Харрис прибыл после обеда, когда мы с Лиз уже успели насладиться чувством облегчение от того, что последний экзамен сдан и начинали изнывать от нетерпения. Мы выбежали навстречу и бросились в надежные и такие знакомые с детства объятия. Старый добрый Харрис с его вечными клетчатыми пиджаками, насквозь пропахшими табаком и суховатым одеколоном, с ласковой улыбкой, прячущейся в пышных усах так прочно ассоциировался с домом, что казался его добрым духом. «Ну, стрекозки, вы уже готовы? Вижу-вижу, что готовы. Уж как родители-то вас заждались. Собирайтесь, я только к директрисе вашей зайду, и поедем».

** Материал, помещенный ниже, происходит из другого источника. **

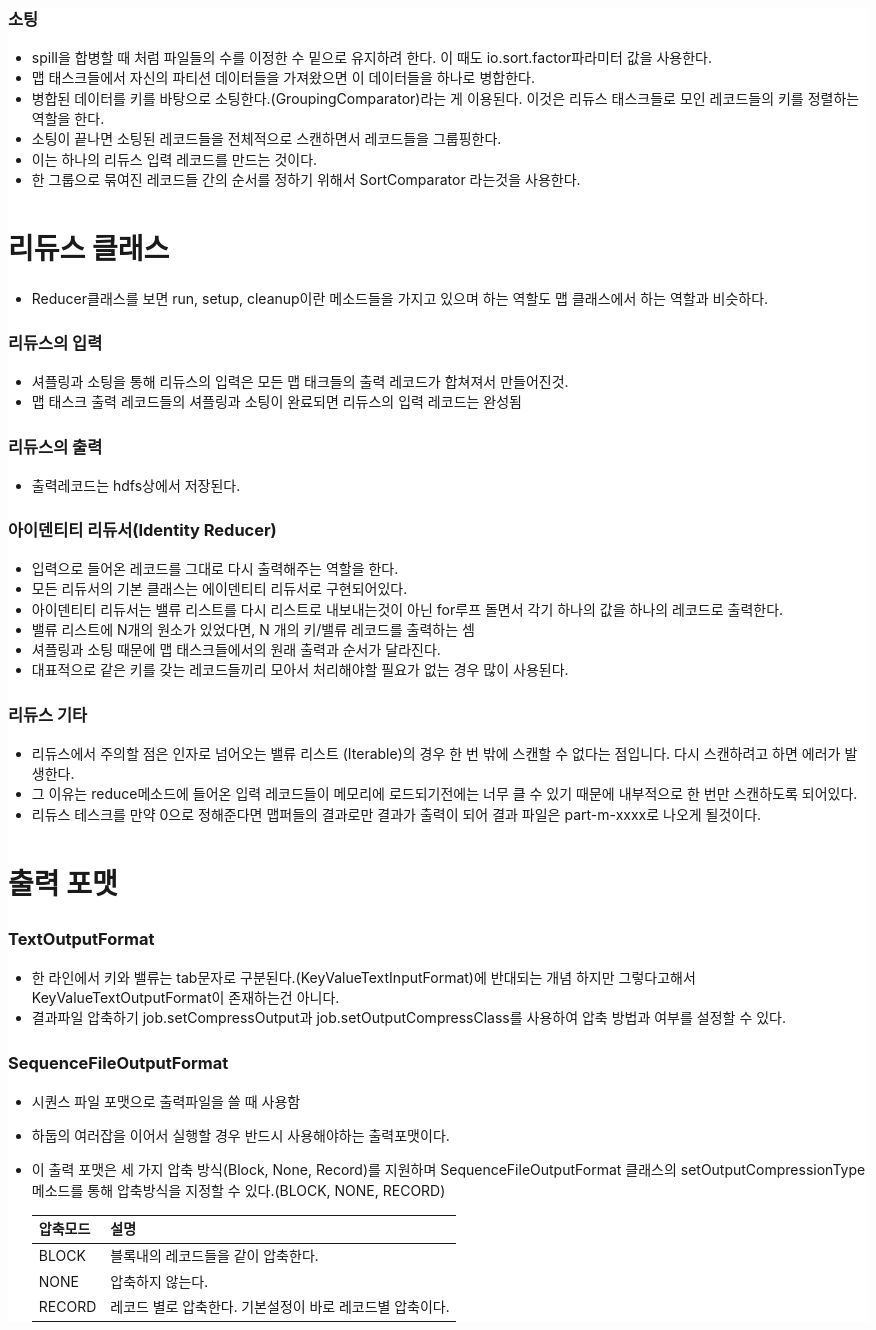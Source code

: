 ### 소팅
 - spill을 합병할 때 처럼 파일들의 수를 이정한 수 밑으로 유지하려 한다. 이 때도 io.sort.factor파라미터 값을 사용한다.
 - 맵 태스크들에서 자신의 파티션 데이터들을 가져왔으면 이 데이터들을 하나로 병합한다.
 - 병합된 데이터를 키를 바탕으로 소팅한다.(GroupingComparator)라는 게 이용된다. 이것은 리듀스 태스크들로 모인 레코드들의 키를 정렬하는 역할을 한다.
 - 소팅이 끝나면 소팅된 레코드들을 전체적으로 스캔하면서 레코드들을 그룹핑한다.
 - 이는 하나의 리듀스 입력 레코드를 만드는 것이다.
 - 한 그룹으로 묶여진 레코드들 간의 순서를 정하기 위해서 SortComparator 라는것을 사용한다.

# 리듀스 클래스 
 - Reducer클래스를 보면 run, setup, cleanup이란 메소드들을 가지고 있으며 하는 역할도 맵 클래스에서 하는 역할과 비슷하다.

### 리듀스의 입력
 - 셔플링과 소팅을 통해 리듀스의 입력은 모든 맵 태크들의 출력 레코드가 합쳐져서 만들어진것.
 - 맵 태스크 출력 레코드들의 셔플링과 소팅이 완료되면 리듀스의 입력 레코드는 완성됨

### 리듀스의 출력
 - 출력레코드는 hdfs상에서 저장된다.

### 아이덴티티 리듀서(Identity Reducer)
 - 입력으로 들어온 레코드를 그대로 다시 출력해주는 역할을 한다.
 - 모든 리듀서의 기본 클래스는 에이덴티티 리듀서로 구현되어있다.
 - 아이덴티티 리듀서는 밸류 리스트를 다시 리스트로 내보내는것이 아닌 for루프 돌면서 각기 하나의 값을 하나의 레코드로 출력한다.
 - 밸류 리스트에 N개의 원소가 있었다면, N 개의 키/밸류 레코드를 출력하는 셈
 - 셔플링과 소팅 때문에 맵 태스크들에서의 원래 출력과 순서가 달라진다.
 - 대표적으로 같은 키를 갖는 레코드들끼리 모아서 처리해야할 필요가 없는 경우 많이 사용된다.

### 리듀스 기타
 - 리듀스에서 주의할 점은  인자로 넘어오는 밸류 리스트 (Iterable<V>)의 경우 한 번 밖에 스캔할 수 없다는 점입니다. 다시 스캔하려고 하면 에러가 발생한다.
 - 그 이유는 reduce메소드에 들어온 입력 레코드들이 메모리에 로드되기전에는 너무 클 수 있기 때문에 내부적으로 한 번만 스캔하도록 되어있다.
 - 리듀스 테스크를 만약 0으로 정해준다면 맵퍼들의 결과로만 결과가 출력이 되어 결과 파일은 part-m-xxxx로 나오게 될것이다.

# 출력 포맷

### TextOutputFormat
 - 한 라인에서 키와 밸류는 tab문자로 구분된다.(KeyValueTextInputFormat)에 반대되는 개념 하지만 그렇다고해서 KeyValueTextOutputFormat이 존재하는건 아니다.
 - 결과파일 압축하기 job.setCompressOutput과 job.setOutputCompressClass를 사용하여 압축 방법과 여부를 설정할 수 있다.

### SequenceFileOutputFormat
 - 시퀀스 파일 포맷으로 출력파일을 쓸 때 사용함
 - 하둡의 여러잡을 이어서 실행할 경우 반드시 사용해야하는 출력포맷이다.
 - 이 출력 포맷은 세 가지 압축 방식(Block, None, Record)를 지원하며 SequenceFileOutputFormat 클래스의 setOutputCompressionType 메소드를 통해 압축방식을 지정할 수 있다.(BLOCK, NONE, RECORD)

    압축모드|설명
    --------|----
    BLOCK   |블록내의 레코드들을 같이 압축한다.
    NONE    |압축하지 않는다.
    RECORD  |레코드 별로 압축한다. 기본설정이 바로 레코드별 압축이다.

Когда все вещи были уже загружены в магикар, а все слова прощания подругам сказаны, на крыльцо вышла сама мэм Шульц. Она, как всегда, очень весомо и обстоятельно пожелала нам хорошо отдохнуть, а затем внимательно смотря на меня добавила: «И, Эмма, не забывай, что при любых обстоятельствах.. абсолютно любых, ты всегда можешь обращаться ко мне за поддержкой» Я вежливо поблагодарила директрису, но неприятный холодок предчувствий пробежал по позвоночнику при этих словах. Как могла, постаралась не обращать на него внимания, чтобы не портить радостного предвкушения от возвращения домой. И это, в конце-концов, удалось. И когда, уже выехав из ворот школы, мы втроем затянули забавную народную песню «Еду с ярмарки домой» и Харрис так смешно подпевал гулким баритоном «йохи-йехи-трам-бум-бой», что мы с сестрой просто умирали со смеху, от предчувствий не осталось и следа.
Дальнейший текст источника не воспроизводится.